DE_res <- perform.diffexp.all(object = marrow_A,
assay = 'SCT',
clust.method = 'PCA_NN:LOUVAIN',
column = 'res_0.8')
Now, lets take a look at the results:
DE_res[1:10,]
#> p_val avg_log2FC pct.1 pct.2 p_val_adj cluster
#> VCAN 0.000000e+00 2.139740 0.899 0.066 0.000000e+00 0
#> CD14 0.000000e+00 1.797290 0.841 0.038 0.000000e+00 0
#> S100A12 1.590393e-290 3.380330 0.921 0.117 2.387338e-286 0
#> FCN1 1.003886e-288 2.984599 0.994 0.168 1.506934e-284 0
#> CSTA 5.805797e-275 2.440009 0.997 0.160 8.715082e-271 0
#> CTB-61M7.2 2.214807e-271 1.167172 0.640 0.022 3.324647e-267 0
#> MS4A6A 4.944813e-271 1.488988 0.866 0.081 7.422658e-267 0
#> MNDA 2.192499e-267 1.699432 0.884 0.097 3.291160e-263 0
#> CLEC7A 3.196353e-264 1.539125 0.835 0.076 4.798045e-260 0
#> G0S2 2.205006e-260 2.725010 0.869 0.108 3.309934e-256 0
#> gene
#> VCAN VCAN
#> CD14 CD14
#> S100A12 S100A12
#> FCN1 FCN1
#> CSTA CSTA
#> CTB-61M7.2 CTB-61M7.2
#> MS4A6A MS4A6A
#> MNDA MNDA
#> CLEC7A CLEC7A
#> G0S2 G0S2
These results will produce a table with key columns: the gene names, pct.1 and pct.2 comparing expression values, and their p-value. These columns are key in identifying the strength in the difference in expression and whether the difference is statistically significant. However, when this fails visualisation can help. We have included 4 different methods of visualisation: feature plots, violin plots, dot plots, and heatmaps.
In this case, we can use feature plots:
plot.features(object = marrow_A, assay = 'SCT', reduction = 'PCA_UMAP',
features = c('JCHAIN','MS4A1','MME','IRF8','HLA-DRA','LYZ',
'ELANE','ALAS2','CD34','NKG7','CCR7','IL7R','GZMK'),
pt_size = 1,
slot = 'normalised')
Next, we must indicate which cell type belongs to which clusters. We can fetch results using our FetchResults function.
clusters <- as.character(marrow_A[['SCT']][['PCA_NN:LOUVAIN']][['res_0.8']])

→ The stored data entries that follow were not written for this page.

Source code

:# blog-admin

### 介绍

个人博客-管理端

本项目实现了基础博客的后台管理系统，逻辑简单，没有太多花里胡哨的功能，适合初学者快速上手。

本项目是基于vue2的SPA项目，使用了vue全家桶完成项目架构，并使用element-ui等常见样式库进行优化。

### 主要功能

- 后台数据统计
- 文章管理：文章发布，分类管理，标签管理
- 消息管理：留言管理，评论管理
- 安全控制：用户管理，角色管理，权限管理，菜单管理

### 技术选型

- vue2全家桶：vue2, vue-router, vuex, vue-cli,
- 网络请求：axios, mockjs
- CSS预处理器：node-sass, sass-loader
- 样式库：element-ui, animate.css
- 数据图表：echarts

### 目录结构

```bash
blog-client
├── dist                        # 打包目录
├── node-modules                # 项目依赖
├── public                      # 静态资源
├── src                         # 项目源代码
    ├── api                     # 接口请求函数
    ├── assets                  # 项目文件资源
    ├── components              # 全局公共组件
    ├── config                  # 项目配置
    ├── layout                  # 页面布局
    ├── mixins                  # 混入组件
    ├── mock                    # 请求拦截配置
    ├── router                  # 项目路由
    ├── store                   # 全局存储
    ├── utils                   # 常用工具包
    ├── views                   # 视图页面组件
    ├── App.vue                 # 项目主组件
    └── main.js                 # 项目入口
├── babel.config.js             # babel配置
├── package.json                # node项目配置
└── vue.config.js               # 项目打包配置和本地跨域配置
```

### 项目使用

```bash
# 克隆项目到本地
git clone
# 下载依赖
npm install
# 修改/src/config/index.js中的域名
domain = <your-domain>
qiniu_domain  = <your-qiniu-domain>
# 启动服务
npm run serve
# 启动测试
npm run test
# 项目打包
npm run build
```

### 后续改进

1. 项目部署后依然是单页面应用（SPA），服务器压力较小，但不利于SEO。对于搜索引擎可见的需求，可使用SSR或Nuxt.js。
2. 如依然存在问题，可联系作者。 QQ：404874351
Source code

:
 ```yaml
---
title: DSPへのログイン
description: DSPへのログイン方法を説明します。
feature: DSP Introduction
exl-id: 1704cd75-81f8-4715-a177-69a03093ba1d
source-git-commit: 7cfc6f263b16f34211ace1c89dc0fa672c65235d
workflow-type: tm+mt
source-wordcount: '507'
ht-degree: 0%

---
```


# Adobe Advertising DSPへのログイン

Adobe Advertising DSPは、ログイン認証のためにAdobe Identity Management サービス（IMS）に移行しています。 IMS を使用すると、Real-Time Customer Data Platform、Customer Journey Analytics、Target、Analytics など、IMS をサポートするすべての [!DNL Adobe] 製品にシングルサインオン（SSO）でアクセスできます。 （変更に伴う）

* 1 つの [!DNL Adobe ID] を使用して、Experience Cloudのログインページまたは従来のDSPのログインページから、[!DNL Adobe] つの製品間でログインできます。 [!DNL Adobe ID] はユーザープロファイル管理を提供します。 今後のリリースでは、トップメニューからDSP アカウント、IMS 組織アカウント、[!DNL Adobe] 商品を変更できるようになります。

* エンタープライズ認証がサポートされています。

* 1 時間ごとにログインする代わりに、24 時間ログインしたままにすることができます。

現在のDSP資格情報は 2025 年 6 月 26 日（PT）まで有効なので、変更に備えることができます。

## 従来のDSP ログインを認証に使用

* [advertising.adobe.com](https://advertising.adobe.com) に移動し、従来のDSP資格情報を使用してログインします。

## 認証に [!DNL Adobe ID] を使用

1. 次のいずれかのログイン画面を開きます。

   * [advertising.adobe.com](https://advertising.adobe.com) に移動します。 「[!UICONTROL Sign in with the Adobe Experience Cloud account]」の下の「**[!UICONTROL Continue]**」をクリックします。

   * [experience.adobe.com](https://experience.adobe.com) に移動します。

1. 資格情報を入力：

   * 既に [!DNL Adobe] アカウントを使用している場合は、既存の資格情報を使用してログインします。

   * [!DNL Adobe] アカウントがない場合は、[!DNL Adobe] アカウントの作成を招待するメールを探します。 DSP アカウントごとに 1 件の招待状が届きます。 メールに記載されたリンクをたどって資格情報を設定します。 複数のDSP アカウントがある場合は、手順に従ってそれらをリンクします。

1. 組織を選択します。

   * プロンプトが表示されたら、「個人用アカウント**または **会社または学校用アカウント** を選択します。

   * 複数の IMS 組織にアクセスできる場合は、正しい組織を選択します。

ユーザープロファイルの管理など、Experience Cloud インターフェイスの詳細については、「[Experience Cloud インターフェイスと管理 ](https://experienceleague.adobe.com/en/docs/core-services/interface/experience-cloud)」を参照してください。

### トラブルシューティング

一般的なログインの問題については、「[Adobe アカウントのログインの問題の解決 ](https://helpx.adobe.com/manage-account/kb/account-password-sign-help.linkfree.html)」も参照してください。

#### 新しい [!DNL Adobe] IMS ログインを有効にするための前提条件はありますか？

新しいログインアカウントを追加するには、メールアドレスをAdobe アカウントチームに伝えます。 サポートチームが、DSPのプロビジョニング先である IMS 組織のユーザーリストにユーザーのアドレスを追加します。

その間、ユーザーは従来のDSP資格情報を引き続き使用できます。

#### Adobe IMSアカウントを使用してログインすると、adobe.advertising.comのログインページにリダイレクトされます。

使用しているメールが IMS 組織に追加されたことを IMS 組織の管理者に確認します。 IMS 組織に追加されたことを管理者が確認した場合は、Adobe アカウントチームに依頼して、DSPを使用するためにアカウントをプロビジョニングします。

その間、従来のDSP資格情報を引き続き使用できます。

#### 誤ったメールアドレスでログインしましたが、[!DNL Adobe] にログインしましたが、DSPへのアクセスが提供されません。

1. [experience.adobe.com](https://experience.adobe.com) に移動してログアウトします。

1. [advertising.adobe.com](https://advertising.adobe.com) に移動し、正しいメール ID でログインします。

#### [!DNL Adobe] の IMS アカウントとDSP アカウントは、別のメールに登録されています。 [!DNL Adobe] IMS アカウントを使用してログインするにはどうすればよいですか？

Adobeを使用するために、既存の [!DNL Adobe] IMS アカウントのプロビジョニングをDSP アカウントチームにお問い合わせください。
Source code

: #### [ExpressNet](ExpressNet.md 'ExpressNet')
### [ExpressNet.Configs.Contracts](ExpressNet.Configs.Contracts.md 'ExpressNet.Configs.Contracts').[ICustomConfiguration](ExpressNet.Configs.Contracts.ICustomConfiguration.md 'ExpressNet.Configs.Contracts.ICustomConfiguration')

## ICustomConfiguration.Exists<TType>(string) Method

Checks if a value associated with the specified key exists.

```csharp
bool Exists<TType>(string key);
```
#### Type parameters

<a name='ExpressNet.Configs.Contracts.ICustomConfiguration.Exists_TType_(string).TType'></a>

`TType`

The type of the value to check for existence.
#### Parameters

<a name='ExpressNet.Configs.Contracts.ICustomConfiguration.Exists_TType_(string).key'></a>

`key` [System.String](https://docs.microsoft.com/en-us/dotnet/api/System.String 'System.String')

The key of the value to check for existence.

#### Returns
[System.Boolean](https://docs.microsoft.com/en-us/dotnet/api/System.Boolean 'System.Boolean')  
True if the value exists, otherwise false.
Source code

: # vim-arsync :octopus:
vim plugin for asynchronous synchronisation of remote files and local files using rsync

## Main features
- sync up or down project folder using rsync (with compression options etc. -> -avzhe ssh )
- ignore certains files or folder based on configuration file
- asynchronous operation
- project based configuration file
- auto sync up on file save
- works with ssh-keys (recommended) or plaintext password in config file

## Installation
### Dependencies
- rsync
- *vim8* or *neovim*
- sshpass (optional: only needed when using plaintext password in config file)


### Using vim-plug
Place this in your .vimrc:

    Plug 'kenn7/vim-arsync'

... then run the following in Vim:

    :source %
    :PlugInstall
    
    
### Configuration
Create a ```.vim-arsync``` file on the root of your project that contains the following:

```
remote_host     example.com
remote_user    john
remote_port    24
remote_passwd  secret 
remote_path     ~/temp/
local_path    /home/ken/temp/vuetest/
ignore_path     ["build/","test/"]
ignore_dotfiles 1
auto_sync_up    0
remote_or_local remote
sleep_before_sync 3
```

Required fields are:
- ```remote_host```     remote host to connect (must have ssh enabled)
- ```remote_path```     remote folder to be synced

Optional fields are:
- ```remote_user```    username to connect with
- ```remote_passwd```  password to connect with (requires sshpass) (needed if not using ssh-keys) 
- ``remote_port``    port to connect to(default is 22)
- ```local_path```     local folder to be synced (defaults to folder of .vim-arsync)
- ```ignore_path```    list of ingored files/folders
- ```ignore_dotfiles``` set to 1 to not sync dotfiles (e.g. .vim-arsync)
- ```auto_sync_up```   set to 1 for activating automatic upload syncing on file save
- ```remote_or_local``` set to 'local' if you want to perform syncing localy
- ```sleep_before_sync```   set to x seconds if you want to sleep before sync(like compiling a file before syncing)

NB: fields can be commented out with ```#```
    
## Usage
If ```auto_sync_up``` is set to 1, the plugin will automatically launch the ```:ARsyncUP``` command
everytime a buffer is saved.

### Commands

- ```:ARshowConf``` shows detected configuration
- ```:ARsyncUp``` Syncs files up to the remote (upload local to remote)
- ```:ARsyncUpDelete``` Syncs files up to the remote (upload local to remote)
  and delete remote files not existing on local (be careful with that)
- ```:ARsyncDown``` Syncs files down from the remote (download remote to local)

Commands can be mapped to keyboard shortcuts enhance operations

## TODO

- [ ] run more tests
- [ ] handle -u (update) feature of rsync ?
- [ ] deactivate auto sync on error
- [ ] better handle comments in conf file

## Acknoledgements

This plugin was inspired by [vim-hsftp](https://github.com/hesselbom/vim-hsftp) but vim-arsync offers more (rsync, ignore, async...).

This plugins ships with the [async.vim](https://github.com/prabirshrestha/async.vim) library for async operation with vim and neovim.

# here we are replacing the clusters with their cell types
clusters[clusters == '18'] = 'plasma'
clusters[clusters == '17'] = 'immature B cells'
clusters[clusters == '11'] = 'pro B cells'
clusters[clusters == '14'] = 'dendritic cells'
clusters[clusters == '15'] = 'dendritic cells'
clusters[clusters == '1'] = 'monocytes/macrophage'
clusters[clusters == '10'] = 'monocytes/macrophage'
clusters[clusters == '6'] = 'neutrophil'
clusters[clusters == '5'] = 'erythrocytes'
clusters[clusters == '8'] = 'erythrocytes'
clusters[clusters == '9'] = 'erythrocytes'
clusters[clusters == '12'] = 'erythrocytes'
clusters[clusters == '16'] = 'erythrocytes'
clusters[clusters == '3'] = 'HSPCs'
clusters[clusters == '4'] = 'NK cells'
clusters[clusters == '0'] = 'CD4+ T cells'
clusters[clusters == '2'] = 'CD8+ naive T cells'
clusters[clusters == '13'] = 'CD8+ naive T cells'
clusters[clusters == '7'] = 'CD8+ cytotoxic T cells'
# and we are going to simply put the cell types into our metadata
marrow_A[['celltypes']] <- clusters
plot.reduced.dim(object = marrow_A,
reduction = 'PCA_UMAP',
assay = 'SCT',
clust.method = 'metadata',
column = 'celltypes',
pt.size = 0.1)
Congratulations for completing your first run through of IBRAP! Thus far, you have installed a great collection of packages for single-cell analytics, produced 3 pipelines, benchmarked them, performed a differential expression, and produced plots. This is just a snippet of what IBRAP is capable of, feel free to explore the available functions and investigate the rest of our tutorial website to further elucidate IBRAP.